As of December 31, 1997, a total of 220 persons were employed by the
Company, of whom 17 were part-time. The Company considers relations with its
employees to be excellent.



1


Competition

The Bank is subject to competition from various financial institutions
and other companies or firms that offer financial services. The Bank's principal
competition in its market area consists of all the major statewide banks. The
Bank also competes for deposits with savings and loan associations, credit
unions and money-market funds. In making loans, the Bank competes with consumer
finance companies, credit unions, leasing companies and other lenders.

C&F Mortgage Corporation competes for mortgage loans in its market
areas with other mortgage companies, commercial banks and other financial
institutions.

C&F Investment Services competes with other investment companies,
brokerage firms, and insurance companies to provide these services.

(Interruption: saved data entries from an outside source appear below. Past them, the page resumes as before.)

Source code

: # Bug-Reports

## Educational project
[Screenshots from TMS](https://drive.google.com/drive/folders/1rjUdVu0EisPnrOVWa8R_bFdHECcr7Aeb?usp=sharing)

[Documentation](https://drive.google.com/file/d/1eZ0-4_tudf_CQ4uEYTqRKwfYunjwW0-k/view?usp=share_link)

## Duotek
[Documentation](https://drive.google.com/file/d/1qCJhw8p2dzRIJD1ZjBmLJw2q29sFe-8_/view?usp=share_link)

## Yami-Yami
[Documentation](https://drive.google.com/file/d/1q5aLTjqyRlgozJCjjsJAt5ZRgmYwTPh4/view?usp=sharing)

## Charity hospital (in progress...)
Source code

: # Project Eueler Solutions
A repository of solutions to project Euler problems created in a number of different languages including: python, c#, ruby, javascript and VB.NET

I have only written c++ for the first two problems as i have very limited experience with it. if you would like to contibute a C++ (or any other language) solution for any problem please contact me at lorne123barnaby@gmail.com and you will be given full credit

C&F Title Agency competes with other title companies owned by lawyers
and other financial institutions.

Regulation and Supervision

The Company is subject to regulation by the Federal Reserve Bank under
the Bank Holding Company Act of 1956. The Company is also under the jurisdiction
of the Securities and Exchange Commission and certain state securities
commissions with respect to matters relating to the offer and sale of its
securities. In addition, the Bank is subject to regulation and examination by
the State Corporation Commission and the Federal Deposit Insurance Corporation.


ITEM 2. PROPERTIES

The following describes the location and general character of the
principal offices and other materially important physical properties of the
Company and its subsidiary.

The Company owns the headquarters located at Eighth and Main Streets in
the business district of West Point, Virginia. The building, originally
constructed in 1923, has three floors totaling 15,000 square feet. This building
houses the Citizens and Farmers Bank Main Office branch, C&F Investment
Services, Inc. offices, and office space for the Company's administrative
personnel.

The Company also owns a building located at Seventh and Main Streets in
West Point, Virginia. The building provides space for Citizens and Farmers Bank
operations functions and staff. The building was originally constructed prior to
1935 and remodeled by the Company in 1991. The two-story building has 20,000
square feet.

Citizens and Farmers Bank owns eight other branch locations in
Virginia. Also, the Bank owns several lots in West Point, Virginia and one other
lot in New Kent County, Virginia.

C&F Mortgage Corporation has eight leased offices, six in Virginia and
two in Maryland. Rental expense for these locations totaled $244,000 for the
year ended December 31, 1997.

All of the Company's properties are in good operating condition and are
adequate for the Company's present and anticipated future needs.

2



ITEM 3. LEGAL PROCEEDINGS

There are no material pending legal proceedings to which the Company is a
party or of which the property of the Company is subject.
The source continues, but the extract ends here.